Saved data entries:
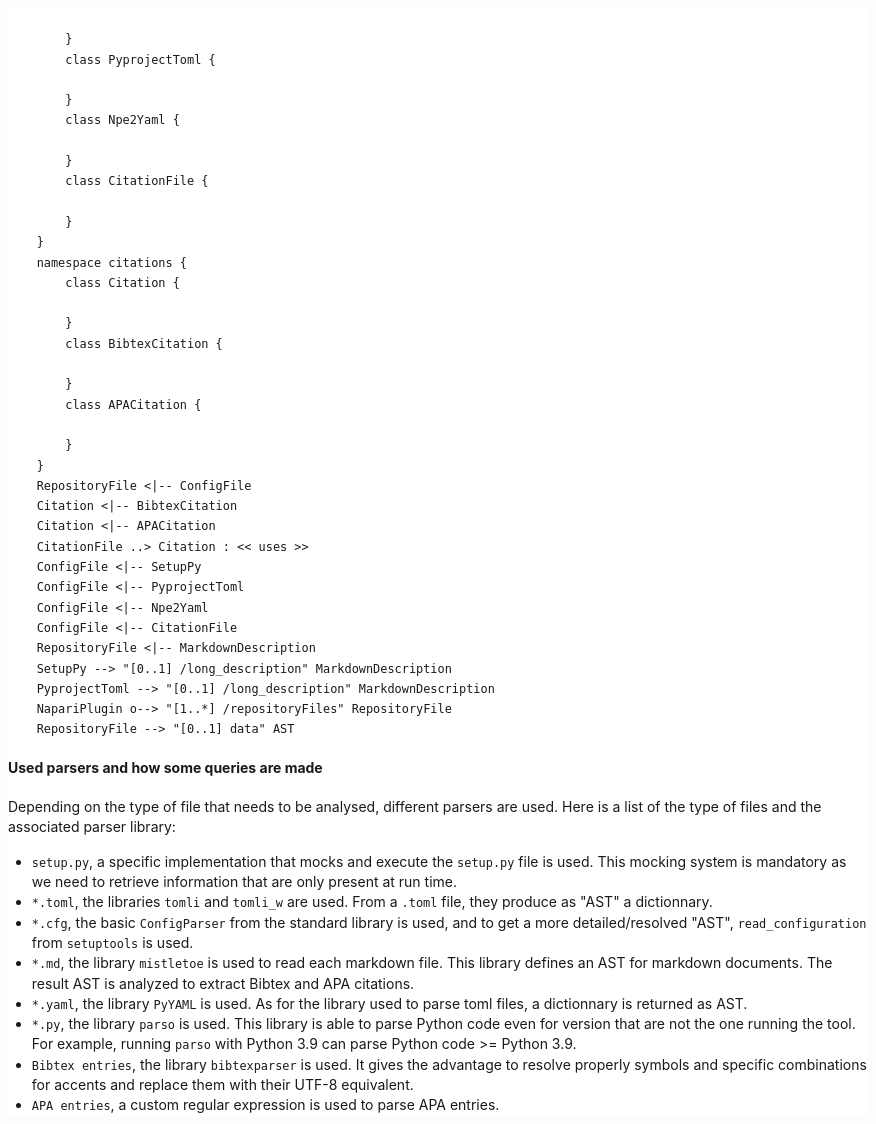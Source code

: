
 ```mermaid

        }
        class PyprojectToml {

        }
        class Npe2Yaml {

        }
        class CitationFile {

        }
    }
    namespace citations {
        class Citation {

        }
        class BibtexCitation {

        }
        class APACitation {

        }
    }
    RepositoryFile <|-- ConfigFile
    Citation <|-- BibtexCitation
    Citation <|-- APACitation
    CitationFile ..> Citation : << uses >>
    ConfigFile <|-- SetupPy
    ConfigFile <|-- PyprojectToml
    ConfigFile <|-- Npe2Yaml
    ConfigFile <|-- CitationFile
    RepositoryFile <|-- MarkdownDescription
    SetupPy --> "[0..1] /long_description" MarkdownDescription
    PyprojectToml --> "[0..1] /long_description" MarkdownDescription
    NapariPlugin o--> "[1..*] /repositoryFiles" RepositoryFile
    RepositoryFile --> "[0..1] data" AST
```

#### Used parsers and how some queries are made

Depending on the type of file that needs to be analysed, different parsers are used.
Here is a list of the type of files and the associated parser library:

* `setup.py`, a specific implementation that mocks and execute the `setup.py` file is used.
This mocking system is mandatory as we need to retrieve information that are only present at run time.
* `*.toml`, the libraries `tomli` and `tomli_w` are used. From a `.toml` file, they produce as "AST" a dictionnary.
* `*.cfg`, the basic `ConfigParser` from the standard library is used, and to get a more detailed/resolved "AST", `read_configuration` from `setuptools` is used.
* `*.md`, the library `mistletoe` is used to read each markdown file.
This library defines an AST for markdown documents.
The result AST is analyzed to extract Bibtex and APA citations.
* `*.yaml`, the library `PyYAML` is used.
As for the library used to parse toml files, a dictionnary is returned as AST.
* `*.py`, the library `parso` is used.
This library is able to parse Python code even for version that are not the one running the tool.
For example, running `parso` with Python 3.9 can parse Python code >= Python 3.9.
* `Bibtex entries`, the library `bibtexparser` is used.
It gives the advantage to resolve properly symbols and specific combinations for accents and replace them with their UTF-8 equivalent.
* `APA entries`, a custom regular expression is used to parse APA entries.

Exercise instructions - All entries above must be duplicated exactly; please omit any picture they hold.

Result below -
Source code

:
 ```mermaid

        }
        class PyprojectToml {

        }
        class Npe2Yaml {

        }
        class CitationFile {

        }
    }
    namespace citations {
        class Citation {

        }
        class BibtexCitation {

        }
        class APACitation {

        }
    }
    RepositoryFile <|-- ConfigFile
    Citation <|-- BibtexCitation
    Citation <|-- APACitation
    CitationFile ..> Citation : << uses >>
    ConfigFile <|-- SetupPy
    ConfigFile <|-- PyprojectToml
    ConfigFile <|-- Npe2Yaml
    ConfigFile <|-- CitationFile
    RepositoryFile <|-- MarkdownDescription
    SetupPy --> "[0..1] /long_description" MarkdownDescription
    PyprojectToml --> "[0..1] /long_description" MarkdownDescription
    NapariPlugin o--> "[1..*] /repositoryFiles" RepositoryFile
    RepositoryFile --> "[0..1] data" AST
```

#### Used parsers and how some queries are made

Depending on the type of file that needs to be analysed, different parsers are used.
Here is a list of the type of files and the associated parser library:

* `setup.py`, a specific implementation that mocks and execute the `setup.py` file is used.
This mocking system is mandatory as we need to retrieve information that are only present at run time.
* `*.toml`, the libraries `tomli` and `tomli_w` are used. From a `.toml` file, they produce as "AST" a dictionnary.
* `*.cfg`, the basic `ConfigParser` from the standard library is used, and to get a more detailed/resolved "AST", `read_configuration` from `setuptools` is used.
* `*.md`, the library `mistletoe` is used to read each markdown file.
This library defines an AST for markdown documents.
The result AST is analyzed to extract Bibtex and APA citations.
* `*.yaml`, the library `PyYAML` is used.
As for the library used to parse toml files, a dictionnary is returned as AST.
* `*.py`, the library `parso` is used.
This library is able to parse Python code even for version that are not the one running the tool.
For example, running `parso` with Python 3.9 can parse Python code >= Python 3.9.
* `Bibtex entries`, the library `bibtexparser` is used.
It gives the advantage to resolve properly symbols and specific combinations for accents and replace them with their UTF-8 equivalent.
* `APA entries`, a custom regular expression is used to parse APA entries.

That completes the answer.